--- Records shown ---
[Start of section]

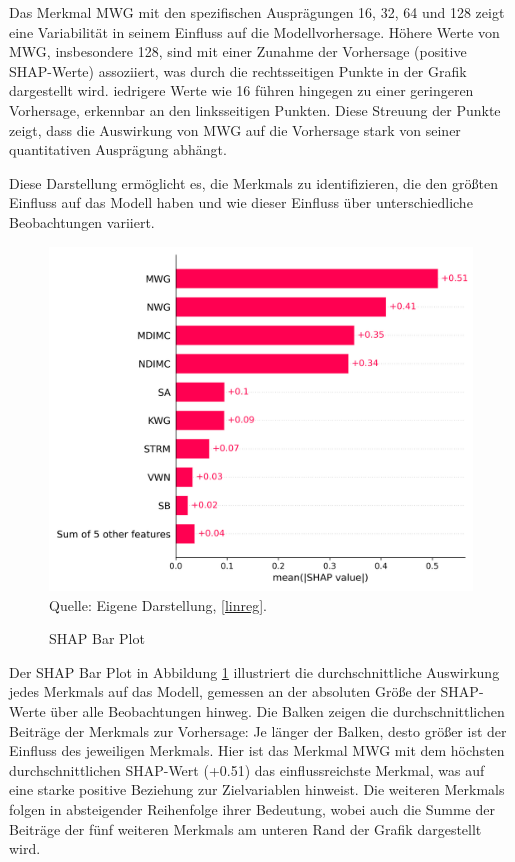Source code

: Das Merkmal MWG mit den spezifischen Ausprägungen 16, 32, 64 und 128 zeigt eine Variabilität 
in seinem Einfluss auf die Modellvorhersage. Höhere Werte von MWG, insbesondere 128, 
sind mit einer Zunahme der Vorhersage (positive SHAP-Werte) assoziiert, 
was durch die rechtsseitigen Punkte in der Grafik dargestellt wird. 
iedrigere Werte wie 16 führen hingegen zu einer geringeren Vorhersage, 
erkennbar an den linksseitigen Punkten. Diese Streuung der Punkte zeigt, 
dass die Auswirkung von MWG auf die Vorhersage stark von seiner quantitativen Ausprägung abhängt.

Diese Darstellung ermöglicht es, die Merkmals zu identifizieren, 
die den größten Einfluss auf das Modell haben und wie dieser Einfluss über 
unterschiedliche Beobachtungen variiert.

\begin{figure}[!h]
    \caption{SHAP Bar Plot}
    \includegraphics[width=1\textwidth]{../scripts/images/shap_bar_plot_gpu.png}
    Quelle: Eigene Darstellung, \ref{linreg}.
    \label{pic:shap_bar}
\end{figure}

Der SHAP Bar Plot in Abbildung \ref{pic:shap_bar} illustriert die durchschnittliche 
Auswirkung jedes Merkmals auf das Modell, gemessen an der absoluten Größe der SHAP-Werte 
über alle Beobachtungen hinweg. Die Balken zeigen die durchschnittlichen Beiträge der 
Merkmals zur Vorhersage: Je länger der Balken, desto größer ist der Einfluss des jeweiligen Merkmals. 
Hier ist das Merkmal MWG mit dem höchsten durchschnittlichen SHAP-Wert (+0.51) das einflussreichste 
Merkmal, was auf eine starke positive Beziehung zur Zielvariablen hinweist. Die weiteren Merkmals 
folgen in absteigender Reihenfolge ihrer Bedeutung, wobei auch die Summe der Beiträge der 
fünf weiteren Merkmals am unteren Rand der Grafik dargestellt wird.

[End of section]

--- Assigned task ---
Each entry should be copied exactly as written, though any pictures stay out.

--- Completed task ---
Source code

: Das Merkmal MWG mit den spezifischen Ausprägungen 16, 32, 64 und 128 zeigt eine Variabilität 
in seinem Einfluss auf die Modellvorhersage. Höhere Werte von MWG, insbesondere 128, 
sind mit einer Zunahme der Vorhersage (positive SHAP-Werte) assoziiert, 
was durch die rechtsseitigen Punkte in der Grafik dargestellt wird. 
iedrigere Werte wie 16 führen hingegen zu einer geringeren Vorhersage, 
erkennbar an den linksseitigen Punkten. Diese Streuung der Punkte zeigt, 
dass die Auswirkung von MWG auf die Vorhersage stark von seiner quantitativen Ausprägung abhängt.

Diese Darstellung ermöglicht es, die Merkmals zu identifizieren, 
die den größten Einfluss auf das Modell haben und wie dieser Einfluss über 
unterschiedliche Beobachtungen variiert.

\begin{figure}[!h]
    \caption{SHAP Bar Plot}
    \includegraphics[width=1\textwidth]{../scripts/images/shap_bar_plot_gpu.png}
    Quelle: Eigene Darstellung, \ref{linreg}.
    \label{pic:shap_bar}
\end{figure}

Der SHAP Bar Plot in Abbildung \ref{pic:shap_bar} illustriert die durchschnittliche 
Auswirkung jedes Merkmals auf das Modell, gemessen an der absoluten Größe der SHAP-Werte 
über alle Beobachtungen hinweg. Die Balken zeigen die durchschnittlichen Beiträge der 
Merkmals zur Vorhersage: Je länger der Balken, desto größer ist der Einfluss des jeweiligen Merkmals. 
Hier ist das Merkmal MWG mit dem höchsten durchschnittlichen SHAP-Wert (+0.51) das einflussreichste 
Merkmal, was auf eine starke positive Beziehung zur Zielvariablen hinweist. Die weiteren Merkmals 
folgen in absteigender Reihenfolge ihrer Bedeutung, wobei auch die Summe der Beiträge der 
fünf weiteren Merkmals am unteren Rand der Grafik dargestellt wird.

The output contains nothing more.